When contacted on Thursday night, Assistant U.S. Attorney, Joseph D. Fitzpatrick, who spoke on behalf of the plaintiff, said although the complaint is dismissed, but the grand jury indictment is still active.

“We dismissed the complaint, but the indictment (charging 8 counts of wire fraud) is still active. We cannot comment on the dismissal of the complaint, but I wanted to make sure you knew the indictment is still active,” he told this newspaper.

He said Mr Ponle “has now been charged by indictment, instead of being charged by the complaint by FBI”.

However, Woodberry will remain in the custody of the U.S. Marshals.

Yesterday, we reported that court in the US has dismissed the fraud case against Woodberry, also known as Olalekan Ponle, was alleged to have used the alias, Mark Kain to perpetuate his alleged business email compromise scams.

However, after siphoning monies from accounts of his victims, the complaint said through the alias, Mark Kain, Woodberry used several mules to transfer the money which was then converted into Bitcoin and sent to him.
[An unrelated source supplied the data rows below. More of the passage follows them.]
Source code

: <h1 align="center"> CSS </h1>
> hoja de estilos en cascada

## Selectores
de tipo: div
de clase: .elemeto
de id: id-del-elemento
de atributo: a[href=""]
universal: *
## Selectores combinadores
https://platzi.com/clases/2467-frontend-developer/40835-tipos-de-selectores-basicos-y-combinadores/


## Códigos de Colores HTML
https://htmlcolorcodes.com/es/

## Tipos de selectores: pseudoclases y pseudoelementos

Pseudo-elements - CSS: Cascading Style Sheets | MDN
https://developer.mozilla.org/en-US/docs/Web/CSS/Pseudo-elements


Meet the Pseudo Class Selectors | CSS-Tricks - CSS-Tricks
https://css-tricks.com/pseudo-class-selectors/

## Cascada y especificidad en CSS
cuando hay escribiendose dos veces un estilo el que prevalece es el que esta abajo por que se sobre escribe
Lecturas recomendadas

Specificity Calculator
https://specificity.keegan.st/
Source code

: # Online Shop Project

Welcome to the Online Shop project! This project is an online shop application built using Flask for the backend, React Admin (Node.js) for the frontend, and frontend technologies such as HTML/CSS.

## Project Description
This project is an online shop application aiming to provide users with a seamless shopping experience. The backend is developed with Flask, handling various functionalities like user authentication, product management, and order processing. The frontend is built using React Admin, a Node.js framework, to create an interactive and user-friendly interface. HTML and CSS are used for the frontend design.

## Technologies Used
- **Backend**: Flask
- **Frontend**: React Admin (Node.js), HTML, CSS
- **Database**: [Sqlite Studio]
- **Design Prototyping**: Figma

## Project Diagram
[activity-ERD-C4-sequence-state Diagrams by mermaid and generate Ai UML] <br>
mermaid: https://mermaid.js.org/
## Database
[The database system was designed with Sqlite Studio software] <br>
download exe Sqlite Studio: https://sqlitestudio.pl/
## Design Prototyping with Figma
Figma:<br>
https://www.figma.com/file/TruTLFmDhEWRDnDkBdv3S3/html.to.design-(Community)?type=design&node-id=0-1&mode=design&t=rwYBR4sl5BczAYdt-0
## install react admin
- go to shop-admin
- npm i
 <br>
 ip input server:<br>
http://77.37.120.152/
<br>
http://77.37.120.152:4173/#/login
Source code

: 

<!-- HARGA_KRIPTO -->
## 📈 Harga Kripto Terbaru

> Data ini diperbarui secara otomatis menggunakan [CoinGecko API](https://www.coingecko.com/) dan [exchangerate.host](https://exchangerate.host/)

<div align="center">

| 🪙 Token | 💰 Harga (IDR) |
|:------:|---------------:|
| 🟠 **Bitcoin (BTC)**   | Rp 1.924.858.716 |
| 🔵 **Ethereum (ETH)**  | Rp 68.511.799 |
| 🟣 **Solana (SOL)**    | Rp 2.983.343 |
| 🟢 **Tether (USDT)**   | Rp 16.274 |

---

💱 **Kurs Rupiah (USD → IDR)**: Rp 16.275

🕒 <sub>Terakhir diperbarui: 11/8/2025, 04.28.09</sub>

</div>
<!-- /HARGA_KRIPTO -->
In the criminal complaint against him which was filed the U.S. Department of Justice, Woodberry aka Mark Kain allegedly defrauded his victims to the tune of $15.2 million.
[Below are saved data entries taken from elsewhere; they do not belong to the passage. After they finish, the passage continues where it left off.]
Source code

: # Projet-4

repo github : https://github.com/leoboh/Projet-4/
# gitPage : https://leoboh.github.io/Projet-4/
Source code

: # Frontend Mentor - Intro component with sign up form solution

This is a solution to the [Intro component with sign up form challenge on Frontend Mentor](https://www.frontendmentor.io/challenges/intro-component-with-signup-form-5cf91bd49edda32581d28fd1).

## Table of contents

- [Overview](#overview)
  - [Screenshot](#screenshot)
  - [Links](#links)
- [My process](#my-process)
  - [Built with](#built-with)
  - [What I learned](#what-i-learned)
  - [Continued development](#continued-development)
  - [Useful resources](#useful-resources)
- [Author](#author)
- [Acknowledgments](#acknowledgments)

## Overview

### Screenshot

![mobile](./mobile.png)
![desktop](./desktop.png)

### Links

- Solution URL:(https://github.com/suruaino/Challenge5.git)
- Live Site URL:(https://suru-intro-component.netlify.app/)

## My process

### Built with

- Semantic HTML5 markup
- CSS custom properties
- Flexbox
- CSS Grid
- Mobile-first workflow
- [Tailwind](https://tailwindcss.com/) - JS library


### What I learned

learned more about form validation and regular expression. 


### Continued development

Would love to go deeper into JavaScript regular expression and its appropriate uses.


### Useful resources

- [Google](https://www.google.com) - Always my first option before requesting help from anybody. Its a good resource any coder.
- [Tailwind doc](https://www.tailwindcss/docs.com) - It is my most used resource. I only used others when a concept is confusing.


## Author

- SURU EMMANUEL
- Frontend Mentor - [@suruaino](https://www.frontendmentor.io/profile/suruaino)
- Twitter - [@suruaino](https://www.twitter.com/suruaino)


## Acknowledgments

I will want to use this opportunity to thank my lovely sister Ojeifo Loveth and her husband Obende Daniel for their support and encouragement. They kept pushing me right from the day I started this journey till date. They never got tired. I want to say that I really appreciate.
The jury summed up the allegations against him to an eight-count charge of wire fraud, which violates section 1343 of the United States Codes.

However, on Monday, the United States government filed a motion through its attorney, John R. Lausch, requesting that the case against Mr Ponle should be dismissed without prejudice.

“Counsel for the government has spoken with counsel for the defendant and defendant’s counsel has no objection to this motion.

Respectfully submitted,” Mr Lausch stated.

He said it is in pursuant with Federal Rules of Criminal Procedure 48, which states that the government may, with leave of court, dismiss an indictment, information, or complaint.

Also, the government may not dismiss the prosecution during trial without the defendant’s consent.

A court order issued by Judge Robert W. Gettleman on Tuesday, said the government’s motion to dismiss complaint without prejudice was granted.

“Without objection the complaint against defendant Ponle is dismissed without prejudice. Motion presentment hearing set for 7/23/2020 is stricken,” Mr Gettleman ruled.

When a case is dismissed with prejudice, it is over and done with, once and for all, and can’t be brought back to court.

However, when it is dismissed without prejudice, like in the case of Mr Ponle, the dismissal is temporary as the prosecutor can refile the case within a certain period of time.

The probable causes of dismissal range from unavailability of sufficient evidence, an improper criminal complaint or charging document, to loss of evidence necessary to prove the defendant committed the crime.

However, this does not mean Woodberry is free. What it means is that the prosecution could be filing another case in another jurisdiction against Woodberry because of the alleged location where his victims are. Moreover, things are still unclear how his travails will turn out. However, it does not mean Woodberry will be released anytime soon.